Агент ответил не сразу, а когда ответил, Питер почему-то резко оборвал разговор.
— Старика мудрено заподозрить. На стариков обычно не обращают внимания. А потом, больного, отчаявшегося человека легче навести на мысль об убийстве…
— Поскольку терять ему уже нечего?
— Отчасти по этой причине. Но не беспокойтесь, до вас ему не добраться.
Ченселор повесил трубку. Его клонило в сон. Хотелось многое обдумать, однако он был не в состоянии размышлять. Сказывалось напряжение, да и действие таблетки прошло.
Питер почувствовал, что Элисон смотрит на него, ждет, когда он ей что-нибудь скажет. Он повернулся, и взгляды их встретились. Ченселор решительно направился к ней, с каждым шагом обретая все большую уверенность. И заговорил он почти спокойно:
— Я приму любые твои условия, только бы мы были вместе.

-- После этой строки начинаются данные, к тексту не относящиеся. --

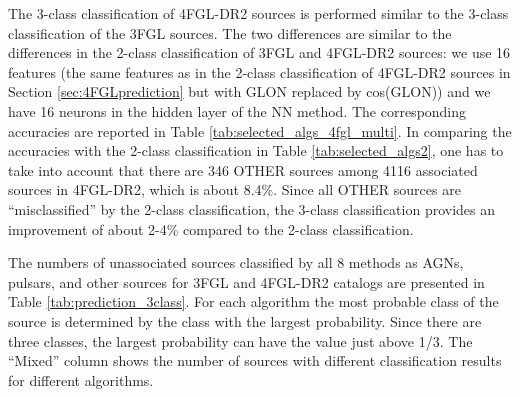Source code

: The 3-class classification of 4FGL-DR2 sources is performed similar to the 3-class classification of the 3FGL sources.
The two differences are similar to the differences in the 2-class classification of 3FGL and 4FGL-DR2 sources:
we use 16 features (the same features as in the 2-class classification of 4FGL-DR2 sources in Section \ref{sec:4FGLprediction} but with GLON replaced by cos(GLON))
and we have 16 neurons in the hidden layer of the NN method.
The corresponding accuracies are reported in Table \ref{tab:selected_algs_4fgl_multi}.
In comparing the accuracies with the 2-class classification in Table \ref{tab:selected_algs2}, 
one has to take into account that there are 346 OTHER sources among 4116 associated sources in 4FGL-DR2, which is about 8.4\%.
Since all OTHER sources are ``misclassified'' by the 2-class classification, the 3-class classification provides an improvement of about 2-4\% compared to the 2-class classification.

The numbers of unassociated sources classified by all 8 methods as AGNs, pulsars, and other sources for 3FGL and 4FGL-DR2 catalogs are presented in Table \ref{tab:prediction_3class}.
For each algorithm the most probable class of the source is determined by the class with the largest probability.
Since there are three classes, the largest probability can have the value just above 1/3.
The ``Mixed'' column shows the number of sources with different classification results for different algorithms.

\begin{table}[!h]
\hspace{-0.2cm}
    \vspace{2mm}
    \caption{Testing accuracy of the four selected algorithms for the 3-class classification of 4FGL-DR2 sources. 
    ``\_O'' denotes training with oversampling.}
    \label{tab:selected_algs_4fgl_multi}
\end{table}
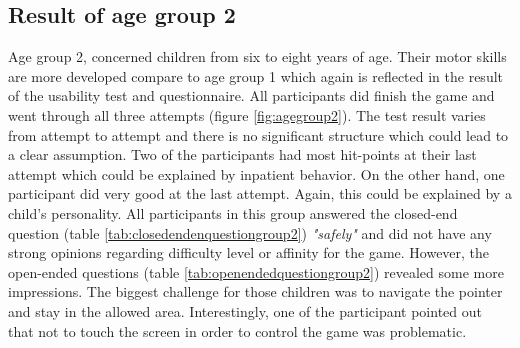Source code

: \newpage

\subsection{Result of age group 2}
Age group 2, concerned children from six to eight years of age. Their motor skills are more developed compare to age group 1 which again is reflected in the result of the usability test and questionnaire. All participants did finish the game and went through all three attempts (figure \ref{fig:agegroup2}). The test result varies from attempt to attempt and there is no significant structure which could lead to a clear assumption. Two of the participants had most hit-points at their last attempt which could be explained by inpatient behavior. On the other hand, one participant did very good at the last attempt. Again, this could be explained by a child's personality.
All participants in this group answered the closed-end question (table \ref{tab:closedendenquestiongroup2}) \textit{"safely"} and did not have any strong opinions regarding difficulty level or affinity for the game. However, the open-ended questions (table \ref{tab:openendedquestiongroup2}) revealed some more impressions. The biggest challenge for those children was to navigate the pointer and stay in the allowed area. Interestingly, one of the participant pointed out that not to touch the screen in order to control the game was problematic. 



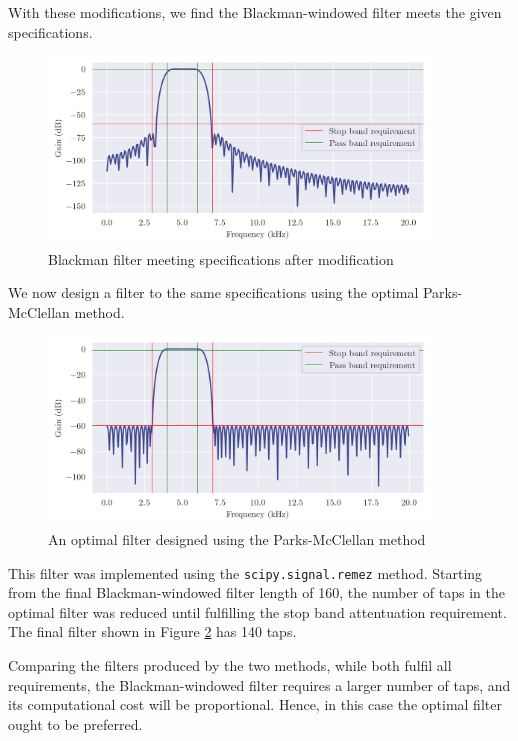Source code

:\newpage

With these modifications, we find the Blackman-windowed filter meets the given specifications.

\begin{figure}[ht]
    \centering
    \includegraphics[width=0.9\textwidth]{images/q3_blackman_freqz.png}
    \caption{Blackman filter meeting specifications after modification}
    \label{fig:q3_blackman_freqz}
\end{figure}

We now design a filter to the same specifications using the optimal Parks-McClellan method.

\begin{figure}[ht]
    \centering
    \includegraphics[width=0.9\textwidth]{images/q3_optimal_freqz.png}
    \caption{An optimal filter designed using the Parks-McClellan method}
    \label{fig:q3_optimal_freqz}
\end{figure}

This filter was implemented using the \texttt{scipy.signal.remez} method. Starting from the final Blackman-windowed filter length of 160, the number of taps in the optimal filter was reduced until fulfilling the stop band attentuation requirement. The final filter shown in Figure \ref{fig:q3_optimal_freqz} has 140 taps.

Comparing the filters produced by the two methods, while both fulfil all requirements, the Blackman-windowed filter requires a larger number of taps, and its computational cost will be proportional. Hence, in this case the optimal filter ought to be preferred.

Я не хочу потерять тебя. Но и у меня есть одно условие, на соблюдении которого я настаиваю. Я не позволю тебе терзаться несуществующими тайнами. Думаю, с твоей матерью все-таки случилось что-то, оттого она и потеряла рассудок. Я никогда не слышал, чтобы здоровый человек ни с того ни с сего, без видимого потрясения заболел психически. Я хочу выяснить, что же произошло. Возможно, это будет мучительно, но мне кажется, ты должна знать все. Согласна?